Je viens d'écouter une interview de Gilbert Sinoué consacrée à son dernier  récit, Un bateau pour l'enfer, qui raconte l'épopée du Saint-Louis. En bref, un bateau fut affrété par les autorités nazies en mai 1939 : les passagers étaient des Juifs qui avaient payé cher leur droit au départ. L'opération était un montage machiavélique de la propagande nazie : comme s'ils libéraient ces gens alors même que l'univers concentrationnaire montrait déjà ses prédispositions à l'horreur, au lendemain de la Nuit de Cristal. Pourtant, le bareau mené par un capitaine allemand fit route vers Cuba : on y refusa le débarquement de ces passagers encombrants. Le capitaine décida ensuite de faire route vers les USA : le refus fut clair et net, là aussi, au nom des quotas d'immigration. Le retour vers l'Europe devenait la seule solution : là au moins, la Belgique puis les Pays-Bas, la France et la Grande-Bretagne permirent aux réfugiés de jouir du droit d'asile. Beaucoup de ceux qui se réfugièrent dans les trois premiers pays ne suvivraient par à la politique d'extermination raciale.
 Le capitaine du Saint-louis fut reconnu parmi les Justes après la guerre, puisqu'il avait essayé de sauver quelques centaines de Juifs, puisqu'il avait pris des risques bien au-delà de sa fonction. Combien de fonctionnaires de l'immigration cubains ou américains ont été accusé de non-assistance à personne en danger ? Aucun : sans doute auraient-ils expliqué qu'ils ne faisaient que leur boulot. Combien de diplomates, qui ont tergiversé pour refuser ce simple droit d'asile ? Aucun : ils suivaient les règles de la diplomatie. Ou alors ils ne savaient pas...
La politique du droit d'asile est malmenée depuis quelque temps : on ne sait pas très bien ce qui se passe dans ces pays lointains, on est vraiment mal informé. Il y a peut-être une guerre ou peut-être pas : le demandeur d'asile est peut-être un menteur qui accourt profiter de la vie dans un pays riche, un profiteur, un méchant gangster albanais (très tendance, ces derniers temps) ou peut-être pas. Si ça se trouve, il y avait déjà des menteurs, des profiteurs ou des gangsters sur le Saint-Louis. J'avoue que si j'étais politicien, fonctionnaire de l'office des étrangers ou simple policier fédéral, j'aurais du mal à me dire qu'un seul des pauvres types que j'ai aidé à expulser risquait vraiment sa peau : il faut dire que j'ai entendu parler du Saint-Louis. Et un peut-être pas n'y changerait rien : question de conscience...
 

15:21 Écrit par Ubu | Lien permanent | Commentaires (12) |  Facebook |

Commentaires

.... Au niveau de l'holocauste, il est clair que si l'Allemagne nazie emporte haut la main la question de la responsabilité, l'épisode que tu cites et que je connais bien, atteste de ce que les mains salies ne sont pas seulement allemandes. Aurons-nous un jour un repentir sur ceux qui ne voulurent pas bombarder les camps de la mort et permettre à certains de fuir leurs tyrans ? Aurons-nous un jour un seul remord de ces fonctionnaires zélés qui appliquèrent de manière stricte les consignes à Cuba ? L'histoire n'est pas faite que de Raoul Walenberg ni de Jean Moulin....
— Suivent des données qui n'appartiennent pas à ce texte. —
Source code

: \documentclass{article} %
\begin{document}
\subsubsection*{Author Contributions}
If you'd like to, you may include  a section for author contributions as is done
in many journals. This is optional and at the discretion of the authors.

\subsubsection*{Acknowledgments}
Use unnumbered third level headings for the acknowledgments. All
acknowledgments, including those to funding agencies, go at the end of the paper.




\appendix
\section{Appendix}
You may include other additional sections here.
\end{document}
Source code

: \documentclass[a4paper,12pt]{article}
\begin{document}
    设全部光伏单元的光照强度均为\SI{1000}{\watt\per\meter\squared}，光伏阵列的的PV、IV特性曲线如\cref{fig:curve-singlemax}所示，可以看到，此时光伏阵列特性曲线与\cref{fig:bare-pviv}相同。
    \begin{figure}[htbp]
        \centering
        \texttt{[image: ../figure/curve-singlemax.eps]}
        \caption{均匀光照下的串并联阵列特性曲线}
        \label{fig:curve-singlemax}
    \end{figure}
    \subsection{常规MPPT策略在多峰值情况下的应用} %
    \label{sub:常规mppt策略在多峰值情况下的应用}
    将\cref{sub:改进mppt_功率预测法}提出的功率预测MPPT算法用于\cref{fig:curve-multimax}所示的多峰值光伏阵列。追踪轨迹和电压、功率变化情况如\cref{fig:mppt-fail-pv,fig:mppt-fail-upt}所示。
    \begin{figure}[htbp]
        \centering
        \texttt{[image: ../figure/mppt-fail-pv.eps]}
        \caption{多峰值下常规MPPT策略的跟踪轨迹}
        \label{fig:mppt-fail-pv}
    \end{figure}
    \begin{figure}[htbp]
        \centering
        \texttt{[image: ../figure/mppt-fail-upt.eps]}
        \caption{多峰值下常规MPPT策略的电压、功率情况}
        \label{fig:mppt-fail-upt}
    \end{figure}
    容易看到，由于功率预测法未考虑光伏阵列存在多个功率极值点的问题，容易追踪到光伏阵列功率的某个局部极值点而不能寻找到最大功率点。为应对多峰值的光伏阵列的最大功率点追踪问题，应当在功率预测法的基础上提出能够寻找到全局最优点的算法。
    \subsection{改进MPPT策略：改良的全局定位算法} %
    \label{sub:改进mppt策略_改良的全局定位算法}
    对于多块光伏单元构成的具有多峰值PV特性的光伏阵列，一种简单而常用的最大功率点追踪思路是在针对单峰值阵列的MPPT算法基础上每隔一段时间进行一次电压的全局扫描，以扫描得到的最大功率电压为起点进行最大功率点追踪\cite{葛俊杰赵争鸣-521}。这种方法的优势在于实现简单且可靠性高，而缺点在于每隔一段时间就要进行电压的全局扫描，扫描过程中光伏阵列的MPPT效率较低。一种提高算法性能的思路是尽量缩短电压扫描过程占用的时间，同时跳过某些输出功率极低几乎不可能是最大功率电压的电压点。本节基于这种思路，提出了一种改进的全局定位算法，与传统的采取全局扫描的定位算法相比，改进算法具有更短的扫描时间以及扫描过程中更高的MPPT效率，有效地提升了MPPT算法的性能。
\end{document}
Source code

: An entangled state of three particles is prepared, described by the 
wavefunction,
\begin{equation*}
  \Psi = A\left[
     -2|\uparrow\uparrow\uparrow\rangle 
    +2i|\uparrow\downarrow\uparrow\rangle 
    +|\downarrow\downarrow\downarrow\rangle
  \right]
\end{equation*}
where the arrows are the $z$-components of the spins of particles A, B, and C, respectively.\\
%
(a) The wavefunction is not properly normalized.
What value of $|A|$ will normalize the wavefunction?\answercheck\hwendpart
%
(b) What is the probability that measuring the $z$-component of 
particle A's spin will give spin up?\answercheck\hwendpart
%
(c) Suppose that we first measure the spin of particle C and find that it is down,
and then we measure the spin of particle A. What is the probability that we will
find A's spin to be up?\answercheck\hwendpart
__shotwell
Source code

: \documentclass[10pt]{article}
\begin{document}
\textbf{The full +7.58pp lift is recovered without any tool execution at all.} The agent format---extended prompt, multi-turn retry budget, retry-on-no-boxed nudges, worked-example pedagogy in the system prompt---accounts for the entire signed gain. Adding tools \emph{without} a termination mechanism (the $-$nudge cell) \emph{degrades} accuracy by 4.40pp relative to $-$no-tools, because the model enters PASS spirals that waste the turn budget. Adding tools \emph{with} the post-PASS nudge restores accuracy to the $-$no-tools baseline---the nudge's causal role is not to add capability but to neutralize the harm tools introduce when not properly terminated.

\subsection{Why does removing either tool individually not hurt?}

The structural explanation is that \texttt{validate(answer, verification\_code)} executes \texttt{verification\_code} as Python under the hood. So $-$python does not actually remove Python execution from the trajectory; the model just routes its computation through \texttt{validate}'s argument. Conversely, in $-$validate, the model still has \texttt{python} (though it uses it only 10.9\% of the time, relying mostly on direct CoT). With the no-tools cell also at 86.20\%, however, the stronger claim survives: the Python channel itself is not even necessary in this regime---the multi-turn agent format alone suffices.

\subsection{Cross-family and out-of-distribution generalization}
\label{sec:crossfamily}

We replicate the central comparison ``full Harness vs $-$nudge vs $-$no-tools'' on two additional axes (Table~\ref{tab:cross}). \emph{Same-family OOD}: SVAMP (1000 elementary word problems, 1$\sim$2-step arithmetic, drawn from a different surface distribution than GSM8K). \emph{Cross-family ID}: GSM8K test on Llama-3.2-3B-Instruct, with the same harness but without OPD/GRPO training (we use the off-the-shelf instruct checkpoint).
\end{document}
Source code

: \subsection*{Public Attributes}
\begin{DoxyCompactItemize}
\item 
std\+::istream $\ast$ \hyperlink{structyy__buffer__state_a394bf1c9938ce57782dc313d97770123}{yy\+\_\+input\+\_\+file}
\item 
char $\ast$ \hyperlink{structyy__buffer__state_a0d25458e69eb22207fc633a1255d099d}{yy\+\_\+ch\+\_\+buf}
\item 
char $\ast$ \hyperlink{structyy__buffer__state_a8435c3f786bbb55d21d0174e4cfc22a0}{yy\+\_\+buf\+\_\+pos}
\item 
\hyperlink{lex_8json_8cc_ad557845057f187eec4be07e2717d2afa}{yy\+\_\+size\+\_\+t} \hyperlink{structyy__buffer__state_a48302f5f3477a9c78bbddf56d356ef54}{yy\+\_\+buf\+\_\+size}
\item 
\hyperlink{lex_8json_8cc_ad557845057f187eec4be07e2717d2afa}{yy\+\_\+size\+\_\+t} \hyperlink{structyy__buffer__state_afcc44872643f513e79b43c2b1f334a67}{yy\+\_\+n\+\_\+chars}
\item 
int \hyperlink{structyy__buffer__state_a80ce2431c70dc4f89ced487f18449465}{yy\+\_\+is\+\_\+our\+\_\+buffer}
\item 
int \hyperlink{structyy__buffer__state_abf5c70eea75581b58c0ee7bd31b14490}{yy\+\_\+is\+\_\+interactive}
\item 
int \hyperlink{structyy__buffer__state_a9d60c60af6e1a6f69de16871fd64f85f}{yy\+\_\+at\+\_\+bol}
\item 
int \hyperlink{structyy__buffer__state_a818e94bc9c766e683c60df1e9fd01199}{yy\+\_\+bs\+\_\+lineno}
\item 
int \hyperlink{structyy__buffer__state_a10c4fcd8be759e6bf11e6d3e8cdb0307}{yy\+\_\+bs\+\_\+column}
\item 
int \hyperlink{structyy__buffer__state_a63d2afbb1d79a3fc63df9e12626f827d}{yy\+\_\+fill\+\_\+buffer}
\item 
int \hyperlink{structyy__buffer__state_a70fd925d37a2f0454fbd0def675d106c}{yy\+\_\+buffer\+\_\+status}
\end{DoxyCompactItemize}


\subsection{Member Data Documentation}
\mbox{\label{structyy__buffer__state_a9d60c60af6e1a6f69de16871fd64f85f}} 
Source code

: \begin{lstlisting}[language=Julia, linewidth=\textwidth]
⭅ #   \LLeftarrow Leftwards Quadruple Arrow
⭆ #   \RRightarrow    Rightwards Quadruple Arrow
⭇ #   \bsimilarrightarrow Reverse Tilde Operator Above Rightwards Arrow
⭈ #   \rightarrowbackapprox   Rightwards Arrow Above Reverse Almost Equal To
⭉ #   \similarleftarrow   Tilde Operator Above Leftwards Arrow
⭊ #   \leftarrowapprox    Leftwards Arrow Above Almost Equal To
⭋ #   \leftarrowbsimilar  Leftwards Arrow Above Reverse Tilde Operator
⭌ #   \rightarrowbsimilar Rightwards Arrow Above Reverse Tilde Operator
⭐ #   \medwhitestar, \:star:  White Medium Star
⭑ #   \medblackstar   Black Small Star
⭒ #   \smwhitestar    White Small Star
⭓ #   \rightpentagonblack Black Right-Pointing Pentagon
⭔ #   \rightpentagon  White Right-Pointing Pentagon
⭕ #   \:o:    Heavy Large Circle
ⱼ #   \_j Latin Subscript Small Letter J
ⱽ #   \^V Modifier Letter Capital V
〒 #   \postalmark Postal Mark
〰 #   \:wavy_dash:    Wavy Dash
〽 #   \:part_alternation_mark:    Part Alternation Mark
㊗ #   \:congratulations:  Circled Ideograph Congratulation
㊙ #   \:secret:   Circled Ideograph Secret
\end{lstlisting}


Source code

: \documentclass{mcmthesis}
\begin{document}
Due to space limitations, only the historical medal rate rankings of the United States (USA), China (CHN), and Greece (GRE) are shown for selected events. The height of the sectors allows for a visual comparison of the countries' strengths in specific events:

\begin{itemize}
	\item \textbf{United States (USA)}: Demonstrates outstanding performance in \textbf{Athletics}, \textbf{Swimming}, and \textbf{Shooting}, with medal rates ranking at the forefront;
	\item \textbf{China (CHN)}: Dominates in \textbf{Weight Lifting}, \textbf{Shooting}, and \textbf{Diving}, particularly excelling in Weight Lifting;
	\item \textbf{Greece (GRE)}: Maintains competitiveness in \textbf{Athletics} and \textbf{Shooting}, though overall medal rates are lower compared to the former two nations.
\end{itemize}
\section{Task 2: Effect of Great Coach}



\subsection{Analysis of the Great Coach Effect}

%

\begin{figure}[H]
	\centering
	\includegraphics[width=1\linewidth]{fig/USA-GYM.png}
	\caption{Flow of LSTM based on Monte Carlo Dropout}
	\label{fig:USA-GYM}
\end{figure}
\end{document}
Écrit par : promethee | 08/02/2005

Certains ne comprennent pas vite... Cher Ubu,
Il y a encore quelque chose qui interpelle dans ce livre (et dont tu n'as pas parlé): quand le bateau revint, il fallu "distribuer" les réfugiés entre les pays qui les acceptaient...
La France et la Belgique étaient bien moins "convoités" que l'Angleterre car les passagers se doutaient que les allemands y viendraient tôt ou tard appliquer leur doctrine...
Au fait, Sangate ne vit-il pas un tout petit peu le même phénomène: des réfugiés qui veulent de toute force aller en Angleterre alors que d'autres pays sont prêts à les accueillir?
Amitiés

Écrit par : Armand | 08/02/2005

.... "Au fait, Sangate ne vit-il pas un tout petit peu le même phénomène: des réfugiés qui veulent de toute force aller en Angleterre alors que d'autres pays sont prêts à les accueillir?"

Même avec l'emploi du "tout petit peu", le drame de Sangatte n'a aucun lien de comparaison avec l'histoire du navire, il n'y a pas de danger de mort en devenir sur le continent européen et le "capitaine" n'est pas un "juste" mais plutôt un passeur-maffieu qui profite du tiers-monde. De plus, la raison pour laquelle ils veulent se rendre en Grande-Bretagne repose plus sur la législation actuelle dont notamment l'absence de cartes d'identité, que sur l'amour du roastbeef aux escargots de Bourgogne...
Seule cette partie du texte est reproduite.